(Task data begins)
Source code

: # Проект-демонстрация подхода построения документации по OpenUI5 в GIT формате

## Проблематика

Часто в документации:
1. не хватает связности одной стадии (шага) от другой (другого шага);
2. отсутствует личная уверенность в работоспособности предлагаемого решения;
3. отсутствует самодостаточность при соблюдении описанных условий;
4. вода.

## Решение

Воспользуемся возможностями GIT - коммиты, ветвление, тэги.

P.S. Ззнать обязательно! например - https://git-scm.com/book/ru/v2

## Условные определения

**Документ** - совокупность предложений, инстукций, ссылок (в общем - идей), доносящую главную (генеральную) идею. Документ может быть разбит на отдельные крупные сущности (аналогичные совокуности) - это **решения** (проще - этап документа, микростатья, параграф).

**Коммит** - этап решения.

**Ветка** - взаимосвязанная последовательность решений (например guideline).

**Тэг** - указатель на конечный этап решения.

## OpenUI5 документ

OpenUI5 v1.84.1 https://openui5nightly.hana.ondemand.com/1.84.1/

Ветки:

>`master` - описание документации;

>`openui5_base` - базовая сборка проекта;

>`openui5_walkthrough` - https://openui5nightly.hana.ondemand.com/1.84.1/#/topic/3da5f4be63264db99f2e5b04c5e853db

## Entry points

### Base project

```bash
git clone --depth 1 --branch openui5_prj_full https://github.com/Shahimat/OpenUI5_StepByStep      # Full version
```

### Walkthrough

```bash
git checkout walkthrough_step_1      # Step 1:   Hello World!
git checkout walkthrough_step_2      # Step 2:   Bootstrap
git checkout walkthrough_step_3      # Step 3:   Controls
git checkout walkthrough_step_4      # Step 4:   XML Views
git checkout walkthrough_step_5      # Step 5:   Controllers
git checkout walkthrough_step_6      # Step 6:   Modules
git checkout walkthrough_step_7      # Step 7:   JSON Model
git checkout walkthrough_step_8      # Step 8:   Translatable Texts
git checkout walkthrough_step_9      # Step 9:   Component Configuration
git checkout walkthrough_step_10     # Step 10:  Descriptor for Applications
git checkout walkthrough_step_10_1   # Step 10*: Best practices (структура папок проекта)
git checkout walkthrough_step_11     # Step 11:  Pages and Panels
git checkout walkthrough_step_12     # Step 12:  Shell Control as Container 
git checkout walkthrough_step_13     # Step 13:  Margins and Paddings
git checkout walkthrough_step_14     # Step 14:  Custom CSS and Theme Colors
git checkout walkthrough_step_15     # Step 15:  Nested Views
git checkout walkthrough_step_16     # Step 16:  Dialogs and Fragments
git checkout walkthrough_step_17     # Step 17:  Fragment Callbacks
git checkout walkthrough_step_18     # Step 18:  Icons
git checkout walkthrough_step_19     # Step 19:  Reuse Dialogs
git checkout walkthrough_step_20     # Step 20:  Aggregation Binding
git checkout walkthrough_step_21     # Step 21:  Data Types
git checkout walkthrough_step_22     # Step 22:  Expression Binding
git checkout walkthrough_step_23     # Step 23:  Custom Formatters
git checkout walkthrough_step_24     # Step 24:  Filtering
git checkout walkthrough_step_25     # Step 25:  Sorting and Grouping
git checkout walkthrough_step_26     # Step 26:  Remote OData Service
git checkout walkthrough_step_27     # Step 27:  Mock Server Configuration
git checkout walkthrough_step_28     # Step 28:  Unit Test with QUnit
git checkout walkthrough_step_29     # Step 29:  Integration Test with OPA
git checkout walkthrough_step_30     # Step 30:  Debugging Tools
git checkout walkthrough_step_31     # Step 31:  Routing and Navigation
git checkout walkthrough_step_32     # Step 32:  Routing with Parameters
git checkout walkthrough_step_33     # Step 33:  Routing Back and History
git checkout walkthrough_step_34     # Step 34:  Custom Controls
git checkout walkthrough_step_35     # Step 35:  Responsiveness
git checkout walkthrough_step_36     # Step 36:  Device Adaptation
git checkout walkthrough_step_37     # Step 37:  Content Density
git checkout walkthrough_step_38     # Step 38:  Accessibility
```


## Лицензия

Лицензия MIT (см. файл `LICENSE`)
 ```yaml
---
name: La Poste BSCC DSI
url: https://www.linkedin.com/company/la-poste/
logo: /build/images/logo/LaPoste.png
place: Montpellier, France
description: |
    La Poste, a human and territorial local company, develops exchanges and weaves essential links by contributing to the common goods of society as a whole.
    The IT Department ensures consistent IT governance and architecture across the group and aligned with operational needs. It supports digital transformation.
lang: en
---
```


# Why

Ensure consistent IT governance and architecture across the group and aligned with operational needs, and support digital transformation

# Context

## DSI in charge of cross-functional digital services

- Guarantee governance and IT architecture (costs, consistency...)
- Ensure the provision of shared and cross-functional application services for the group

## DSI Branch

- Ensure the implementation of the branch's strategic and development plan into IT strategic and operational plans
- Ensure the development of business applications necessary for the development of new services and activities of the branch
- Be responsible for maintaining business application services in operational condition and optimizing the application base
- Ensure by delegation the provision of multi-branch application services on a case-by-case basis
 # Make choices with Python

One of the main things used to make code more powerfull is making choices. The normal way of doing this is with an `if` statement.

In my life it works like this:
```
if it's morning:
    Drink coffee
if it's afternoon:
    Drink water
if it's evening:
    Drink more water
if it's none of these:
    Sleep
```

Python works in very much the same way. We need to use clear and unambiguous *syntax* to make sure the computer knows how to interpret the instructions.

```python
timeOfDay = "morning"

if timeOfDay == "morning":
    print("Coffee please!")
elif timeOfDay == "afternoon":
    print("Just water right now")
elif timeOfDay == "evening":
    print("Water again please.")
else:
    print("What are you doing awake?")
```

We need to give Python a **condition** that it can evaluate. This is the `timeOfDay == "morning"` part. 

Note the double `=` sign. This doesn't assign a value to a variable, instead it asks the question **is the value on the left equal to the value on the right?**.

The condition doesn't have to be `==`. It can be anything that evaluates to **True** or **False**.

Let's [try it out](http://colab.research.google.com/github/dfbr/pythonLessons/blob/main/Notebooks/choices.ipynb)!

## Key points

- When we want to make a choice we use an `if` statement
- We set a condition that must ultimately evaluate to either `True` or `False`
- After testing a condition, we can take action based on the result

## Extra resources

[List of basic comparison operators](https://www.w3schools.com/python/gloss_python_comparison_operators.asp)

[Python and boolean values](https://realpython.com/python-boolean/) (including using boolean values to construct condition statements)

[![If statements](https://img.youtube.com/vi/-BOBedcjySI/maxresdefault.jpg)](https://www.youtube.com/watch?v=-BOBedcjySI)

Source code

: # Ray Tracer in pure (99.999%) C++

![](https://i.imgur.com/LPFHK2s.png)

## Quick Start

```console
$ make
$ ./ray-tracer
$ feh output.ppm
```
(Task data ends)
(Problem details) Output all of the records exactly, with nothing omitted.

(Solution below)
Source code

: # Проект-демонстрация подхода построения документации по OpenUI5 в GIT формате

## Проблематика

Часто в документации:
1. не хватает связности одной стадии (шага) от другой (другого шага);
2. отсутствует личная уверенность в работоспособности предлагаемого решения;
3. отсутствует самодостаточность при соблюдении описанных условий;
4. вода.

## Решение

Воспользуемся возможностями GIT - коммиты, ветвление, тэги.

P.S. Ззнать обязательно! например - https://git-scm.com/book/ru/v2

## Условные определения

**Документ** - совокупность предложений, инстукций, ссылок (в общем - идей), доносящую главную (генеральную) идею. Документ может быть разбит на отдельные крупные сущности (аналогичные совокуности) - это **решения** (проще - этап документа, микростатья, параграф).

**Коммит** - этап решения.

**Ветка** - взаимосвязанная последовательность решений (например guideline).

**Тэг** - указатель на конечный этап решения.

## OpenUI5 документ

OpenUI5 v1.84.1 https://openui5nightly.hana.ondemand.com/1.84.1/

Ветки:

>`master` - описание документации;

>`openui5_base` - базовая сборка проекта;

>`openui5_walkthrough` - https://openui5nightly.hana.ondemand.com/1.84.1/#/topic/3da5f4be63264db99f2e5b04c5e853db

## Entry points

### Base project

```bash
git clone --depth 1 --branch openui5_prj_full https://github.com/Shahimat/OpenUI5_StepByStep      # Full version
```

### Walkthrough

```bash
git checkout walkthrough_step_1      # Step 1:   Hello World!
git checkout walkthrough_step_2      # Step 2:   Bootstrap
git checkout walkthrough_step_3      # Step 3:   Controls
git checkout walkthrough_step_4      # Step 4:   XML Views
git checkout walkthrough_step_5      # Step 5:   Controllers
git checkout walkthrough_step_6      # Step 6:   Modules
git checkout walkthrough_step_7      # Step 7:   JSON Model
git checkout walkthrough_step_8      # Step 8:   Translatable Texts
git checkout walkthrough_step_9      # Step 9:   Component Configuration
git checkout walkthrough_step_10     # Step 10:  Descriptor for Applications
git checkout walkthrough_step_10_1   # Step 10*: Best practices (структура папок проекта)
git checkout walkthrough_step_11     # Step 11:  Pages and Panels
git checkout walkthrough_step_12     # Step 12:  Shell Control as Container 
git checkout walkthrough_step_13     # Step 13:  Margins and Paddings
git checkout walkthrough_step_14     # Step 14:  Custom CSS and Theme Colors
git checkout walkthrough_step_15     # Step 15:  Nested Views
git checkout walkthrough_step_16     # Step 16:  Dialogs and Fragments
git checkout walkthrough_step_17     # Step 17:  Fragment Callbacks
git checkout walkthrough_step_18     # Step 18:  Icons
git checkout walkthrough_step_19     # Step 19:  Reuse Dialogs
git checkout walkthrough_step_20     # Step 20:  Aggregation Binding
git checkout walkthrough_step_21     # Step 21:  Data Types
git checkout walkthrough_step_22     # Step 22:  Expression Binding
git checkout walkthrough_step_23     # Step 23:  Custom Formatters
git checkout walkthrough_step_24     # Step 24:  Filtering
git checkout walkthrough_step_25     # Step 25:  Sorting and Grouping
git checkout walkthrough_step_26     # Step 26:  Remote OData Service
git checkout walkthrough_step_27     # Step 27:  Mock Server Configuration
git checkout walkthrough_step_28     # Step 28:  Unit Test with QUnit
git checkout walkthrough_step_29     # Step 29:  Integration Test with OPA
git checkout walkthrough_step_30     # Step 30:  Debugging Tools
git checkout walkthrough_step_31     # Step 31:  Routing and Navigation
git checkout walkthrough_step_32     # Step 32:  Routing with Parameters
git checkout walkthrough_step_33     # Step 33:  Routing Back and History
git checkout walkthrough_step_34     # Step 34:  Custom Controls
git checkout walkthrough_step_35     # Step 35:  Responsiveness
git checkout walkthrough_step_36     # Step 36:  Device Adaptation
git checkout walkthrough_step_37     # Step 37:  Content Density
git checkout walkthrough_step_38     # Step 38:  Accessibility
```


## Лицензия

Лицензия MIT (см. файл `LICENSE`)
 ```yaml
---
name: La Poste BSCC DSI
url: https://www.linkedin.com/company/la-poste/
logo: /build/images/logo/LaPoste.png
place: Montpellier, France
description: |
    La Poste, a human and territorial local company, develops exchanges and weaves essential links by contributing to the common goods of society as a whole.
    The IT Department ensures consistent IT governance and architecture across the group and aligned with operational needs. It supports digital transformation.
lang: en
---
```


# Why

Ensure consistent IT governance and architecture across the group and aligned with operational needs, and support digital transformation

# Context

## DSI in charge of cross-functional digital services

- Guarantee governance and IT architecture (costs, consistency...)
- Ensure the provision of shared and cross-functional application services for the group

## DSI Branch

- Ensure the implementation of the branch's strategic and development plan into IT strategic and operational plans
- Ensure the development of business applications necessary for the development of new services and activities of the branch
- Be responsible for maintaining business application services in operational condition and optimizing the application base
- Ensure by delegation the provision of multi-branch application services on a case-by-case basis
 # Make choices with Python

One of the main things used to make code more powerfull is making choices. The normal way of doing this is with an `if` statement.

In my life it works like this:
```
if it's morning:
    Drink coffee
if it's afternoon:
    Drink water
if it's evening:
    Drink more water
if it's none of these:
    Sleep
```

Python works in very much the same way. We need to use clear and unambiguous *syntax* to make sure the computer knows how to interpret the instructions.

```python
timeOfDay = "morning"

if timeOfDay == "morning":
    print("Coffee please!")
elif timeOfDay == "afternoon":
    print("Just water right now")
elif timeOfDay == "evening":
    print("Water again please.")
else:
    print("What are you doing awake?")
```

We need to give Python a **condition** that it can evaluate. This is the `timeOfDay == "morning"` part. 

Note the double `=` sign. This doesn't assign a value to a variable, instead it asks the question **is the value on the left equal to the value on the right?**.

The condition doesn't have to be `==`. It can be anything that evaluates to **True** or **False**.

Let's [try it out](http://colab.research.google.com/github/dfbr/pythonLessons/blob/main/Notebooks/choices.ipynb)!

## Key points

- When we want to make a choice we use an `if` statement
- We set a condition that must ultimately evaluate to either `True` or `False`
- After testing a condition, we can take action based on the result

## Extra resources

[List of basic comparison operators](https://www.w3schools.com/python/gloss_python_comparison_operators.asp)

[Python and boolean values](https://realpython.com/python-boolean/) (including using boolean values to construct condition statements)

[![If statements](https://img.youtube.com/vi/-BOBedcjySI/maxresdefault.jpg)](https://www.youtube.com/watch?v=-BOBedcjySI)

Source code

: # Ray Tracer in pure (99.999%) C++

![](https://i.imgur.com/LPFHK2s.png)

## Quick Start

```console
$ make
$ ./ray-tracer
$ feh output.ppm
```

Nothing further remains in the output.